È ancora il sindacato Anief ad essere il più duro e strenuo oppositore alla proposta sui contratti statali e sul rinnovo del publico impiego del governo: non convince l’aumento di “soli” 85 euro medi, con il sindacato che ritiene senza senso promettere una cifra che neanche potrà essere mantenuta per via della mancanza di fondi. «Sarebbe maggiormente equo un accordo che garantisca 105 euro in più, come nel privato. Invece appare sempre più chiaro che lo stipendio resterà sostanzialmente fermo fino al 2021. È chiaro che il problema resta sempre quello delle coperture economiche, lo stesso che sta ritardando i decreti attuativi che il Governo dovrebbe emettere per dare il via a partire dal prossimo 1 maggio alla pensione anticipata attesa da migliaia e migliaia di lavoratori», commenta Marcello Pacifico, presidente nazionale di Anief. «L’aumento di 85 euro sugli stipendi dei dipendenti pubblici sarebbe un vero tradimento dei lavoratori perché secondo la normativa vigente e la sentenza della Consulta nell’estate 2015, in attesa della firma del contratto, dal mese di settembre 2015 lo Stato avrebbe dovuto versare ad ogni dipendenti pubblico 105 euro di aumento medio, riconducibile ad una busta paga mensile di 1500», aveva aggiunto ieri a commento dei ritardi sul fronte delle trattative sui contratti statali.

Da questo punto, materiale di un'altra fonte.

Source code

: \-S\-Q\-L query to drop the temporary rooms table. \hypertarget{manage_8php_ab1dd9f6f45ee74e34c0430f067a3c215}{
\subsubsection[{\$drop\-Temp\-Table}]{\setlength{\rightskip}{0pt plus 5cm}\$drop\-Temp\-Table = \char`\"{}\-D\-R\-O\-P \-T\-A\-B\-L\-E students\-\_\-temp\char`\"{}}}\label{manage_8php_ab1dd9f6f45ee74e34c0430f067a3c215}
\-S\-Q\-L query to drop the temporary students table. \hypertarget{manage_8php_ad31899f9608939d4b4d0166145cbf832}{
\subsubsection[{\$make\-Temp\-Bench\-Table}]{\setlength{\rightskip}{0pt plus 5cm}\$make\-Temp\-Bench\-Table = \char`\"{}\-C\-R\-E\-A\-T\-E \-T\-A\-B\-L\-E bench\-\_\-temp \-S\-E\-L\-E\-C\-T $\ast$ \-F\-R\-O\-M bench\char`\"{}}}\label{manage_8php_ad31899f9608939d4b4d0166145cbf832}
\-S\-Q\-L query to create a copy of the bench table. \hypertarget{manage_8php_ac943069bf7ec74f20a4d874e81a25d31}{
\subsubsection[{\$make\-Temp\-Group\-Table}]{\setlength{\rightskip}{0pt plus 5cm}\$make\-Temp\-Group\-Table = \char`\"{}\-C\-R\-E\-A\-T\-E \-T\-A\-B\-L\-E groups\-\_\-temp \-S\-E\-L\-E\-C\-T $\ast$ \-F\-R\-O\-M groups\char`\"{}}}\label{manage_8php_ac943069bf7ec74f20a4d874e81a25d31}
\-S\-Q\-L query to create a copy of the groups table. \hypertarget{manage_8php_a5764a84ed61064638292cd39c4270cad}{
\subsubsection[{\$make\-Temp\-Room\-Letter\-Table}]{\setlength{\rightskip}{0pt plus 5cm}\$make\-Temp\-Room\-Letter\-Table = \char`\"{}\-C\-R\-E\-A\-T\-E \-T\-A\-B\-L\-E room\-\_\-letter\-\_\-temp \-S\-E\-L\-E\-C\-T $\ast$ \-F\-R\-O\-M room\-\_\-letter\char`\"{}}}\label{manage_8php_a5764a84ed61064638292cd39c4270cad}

Mentre viene attesa ancora la firma dell’emendamento Madia sul settore statali, tra contratti, assunzioni e licenziamenti, in Sicilia qualcosa si muove sotto il profilo dello sblocco per le nuove occupazioni, specie nei comuni più piccoli in maggiore difficoltà economica. Lo riporta Sicilia Oggi con annesse novità a riguardo del settore pubblico nella regione con i conti tra i più in sofferenza d’Italia: con i decreti in dirittura d’arrivo con la firma del Ministro Madia, è pronto lo sblocco del turn over per i comuni siciliani, dove la carenza di personale è purtroppo una verità all’ordine del giorno. Un dato su tutti: il tetto dei cambi negli enti locali è fermo al 25%, dove dovrebbe essere di gran lunga maggiore dato l’urgentissimo bisogno di lavoro con la disoccupazione giovanile che tocca vette purtroppo preoccupanti. Ora si spera nel rilancio con la riforma Pa che passa anche dallo sblocco le turn over, non solo in Sicilia chiaramente ma anche in tutte le altre realtà locali in forti difficoltà; i dati che sono arrivati ieri da Istat hanno spaventato vista la conferma del blocco pressoché totale degli aumenti di stipendio dal 2010 fino ad oggi. Nella scuola come nelle forze dell’ordine, la variazione tra 2010 e 2016 è dello 0%, una crescita praticamente inesistente nei contratti e negli emolumenti della Pubblica Amministrazione.